W oświadczeniu wydanym przez Polską Parafię Chrystusa Króla w Londynie Bahlam czytamy: "W momencie Adoracji Krzyża, około godziny 18.00 do drzwi naszego Kościoła przyjechała policja. Nie pozwolono nam dokończyć Celebracji. Policjanci, stwierdzili, że nasze zgromadzenie liturgiczne jest niezgodne z prawem, każąc wszystkim natychmiast opuścić naszą Świątynię pod groźbą mandatu dla każdego z obecnych Parafian w wysokości £200 lub nawet aresztu. Wierni bez sprzeciwu wykonali ten nakaz"(Twitter / parafia-balham.co.uk/). Dlaczego tak brutalnie przerwano nabożeństwo, mimo utrzymania wszystkich wymogów prawnych przez parafię? Odpowiedź jest oczywista z trzech powodów:
Po pierwsze było to nabożeństwo chrześcijańskie, gdyby modlili się muzułmanie dzielni brytyjscy policjanci prędzej skichali by się ze strachu niż zareagowali.

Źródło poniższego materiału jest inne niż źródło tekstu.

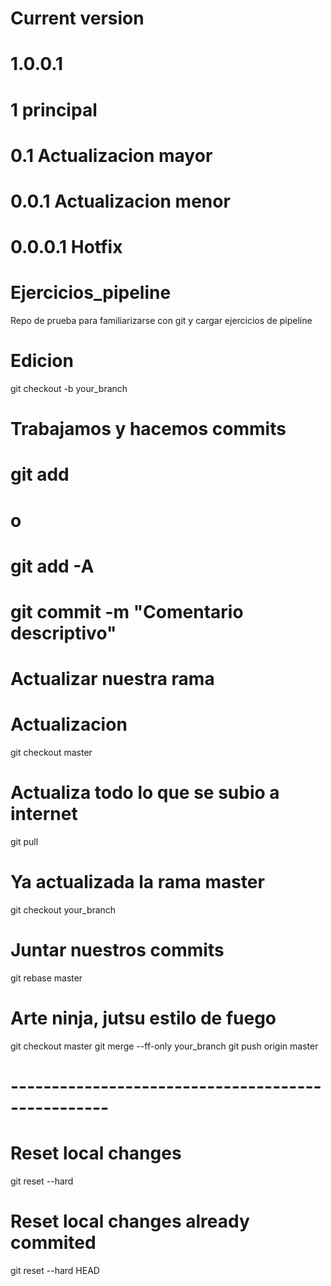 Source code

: # Current version 
# 1.0.0.1
# 1 principal
# 0.1 Actualizacion mayor
# 0.0.1 Actualizacion menor
# 0.0.0.1 Hotfix 

# Ejercicios_pipeline
Repo de prueba para familiarizarse con git y cargar ejercicios de pipeline


Edicion
=======

git checkout -b your_branch
# Trabajamos y hacemos commits
# git add <archivo>
# o 
# git add -A
# git commit -m "Comentario descriptivo"
# Actualizar nuestra rama

# Actualizacion
git checkout master

# Actualiza todo lo que se subio a internet
git pull

# Ya actualizada la rama master
git checkout your_branch

# Juntar nuestros commits
git rebase master


# Arte ninja, jutsu estilo de fuego
git checkout master
git merge --ff-only your_branch
git push origin master

# --------------------------------------------------
# Reset local changes
git reset --hard
# Reset local changes already commited
git reset --hard HEAD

Po drugie było to nabożeństwo katolickie. Gdyby rzecz działa się za czasów panowania Henryjka VIII kapłanowi wypruto by wnętrzności a wiernych powieszono. Na szczęście w Anglii nastąpił pewien postęp i dzisiaj katolików tylko wyrzuca się z kościołów a nie morduje chociaż pewnie i tego doczekamy.
Po trzecie było to nabożeństwo w którym brali udział Polacy a z nimi na wyspach Brytyjskich nikt się nie patyczkuje. Co innego gdyby to byli Rosjanie modlący się w cerkwi. Wtedy reakcja brytyjskich stróżów prawa byłaby podobna jak pod meczetem.